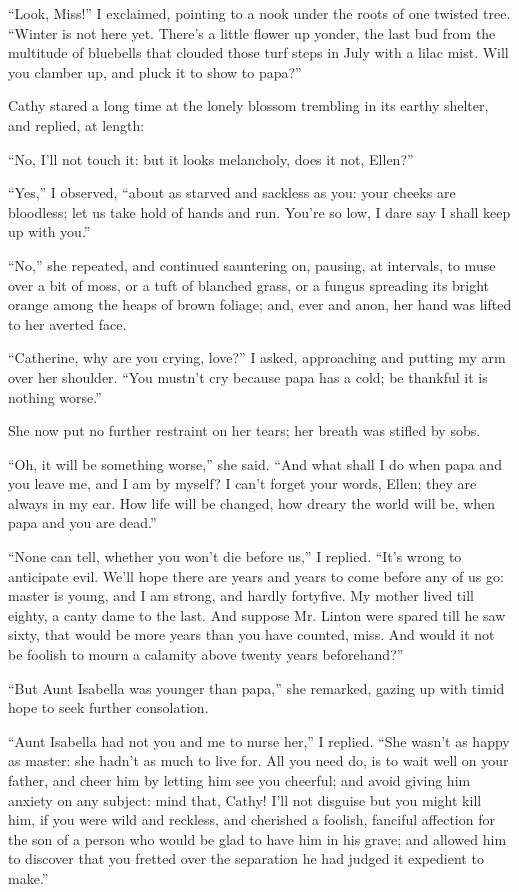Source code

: \par “Look, Miss!” I exclaimed, pointing to a nook under the roots of one twisted tree. “Winter is not here yet. There's a little flower up yonder, the last bud from the multitude of bluebells that clouded those turf steps in July with a lilac mist. Will you clamber up, and pluck it to show to papa?”
\par Cathy stared a long time at the lonely blossom trembling in its earthy shelter, and replied, at length:
\par “No, I'll not touch it: but it looks melancholy, does it not, Ellen?”
\par “Yes,” I observed, “about as starved and sackless as you: your cheeks are bloodless; let us take hold of hands and run. You're so low, I dare say I shall keep up with you.”
\par “No,” she repeated, and continued sauntering on, pausing, at intervals, to muse over a bit of moss, or a tuft of blanched grass, or a fungus spreading its bright orange among the heaps of brown foliage; and, ever and anon, her hand was lifted to her averted face.
\par “Catherine, why are you crying, love?” I asked, approaching and putting my arm over her shoulder. “You mustn't cry because papa has a cold; be thankful it is nothing worse.”
\par She now put no further restraint on her tears; her breath was stifled by sobs.
\par “Oh, it will be something worse,” she said. “And what shall I do when papa and you leave me, and I am by myself? I can't forget your words, Ellen; they are always in my ear. How life will be changed, how dreary the world will be, when papa and you are dead.”
\par “None can tell, whether you won't die before us,” I replied. “It's wrong to anticipate evil. We'll hope there are years and years to come before any of us go: master is young, and I am strong, and hardly fortyfive. My mother lived till eighty, a canty dame to the last. And suppose Mr. Linton were spared till he saw sixty, that would be more years than you have counted, miss. And would it not be foolish to mourn a calamity above twenty years beforehand?”
\par “But Aunt Isabella was younger than papa,” she remarked, gazing up with timid hope to seek further consolation.
\par “Aunt Isabella had not you and me to nurse her,” I replied. “She wasn't as happy as master: she hadn't as much to live for. All you need do, is to wait well on your father, and cheer him by letting him see you cheerful; and avoid giving him anxiety on any subject: mind that, Cathy! I'll not disguise but you might kill him, if you were wild and reckless, and cherished a foolish, fanciful affection for the son of a person who would be glad to have him in his grave; and allowed him to discover that you fretted over the separation he had judged it expedient to make.”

TASK STATEMENT:
Pictures are not part of the copy; retype all the other material exactly.

SOLVED EXERCISE:
Source code

: \par “Look, Miss!” I exclaimed, pointing to a nook under the roots of one twisted tree. “Winter is not here yet. There's a little flower up yonder, the last bud from the multitude of bluebells that clouded those turf steps in July with a lilac mist. Will you clamber up, and pluck it to show to papa?”
\par Cathy stared a long time at the lonely blossom trembling in its earthy shelter, and replied, at length:
\par “No, I'll not touch it: but it looks melancholy, does it not, Ellen?”
\par “Yes,” I observed, “about as starved and sackless as you: your cheeks are bloodless; let us take hold of hands and run. You're so low, I dare say I shall keep up with you.”
\par “No,” she repeated, and continued sauntering on, pausing, at intervals, to muse over a bit of moss, or a tuft of blanched grass, or a fungus spreading its bright orange among the heaps of brown foliage; and, ever and anon, her hand was lifted to her averted face.
\par “Catherine, why are you crying, love?” I asked, approaching and putting my arm over her shoulder. “You mustn't cry because papa has a cold; be thankful it is nothing worse.”
\par She now put no further restraint on her tears; her breath was stifled by sobs.
\par “Oh, it will be something worse,” she said. “And what shall I do when papa and you leave me, and I am by myself? I can't forget your words, Ellen; they are always in my ear. How life will be changed, how dreary the world will be, when papa and you are dead.”
\par “None can tell, whether you won't die before us,” I replied. “It's wrong to anticipate evil. We'll hope there are years and years to come before any of us go: master is young, and I am strong, and hardly fortyfive. My mother lived till eighty, a canty dame to the last. And suppose Mr. Linton were spared till he saw sixty, that would be more years than you have counted, miss. And would it not be foolish to mourn a calamity above twenty years beforehand?”
\par “But Aunt Isabella was younger than papa,” she remarked, gazing up with timid hope to seek further consolation.
\par “Aunt Isabella had not you and me to nurse her,” I replied. “She wasn't as happy as master: she hadn't as much to live for. All you need do, is to wait well on your father, and cheer him by letting him see you cheerful; and avoid giving him anxiety on any subject: mind that, Cathy! I'll not disguise but you might kill him, if you were wild and reckless, and cherished a foolish, fanciful affection for the son of a person who would be glad to have him in his grave; and allowed him to discover that you fretted over the separation he had judged it expedient to make.”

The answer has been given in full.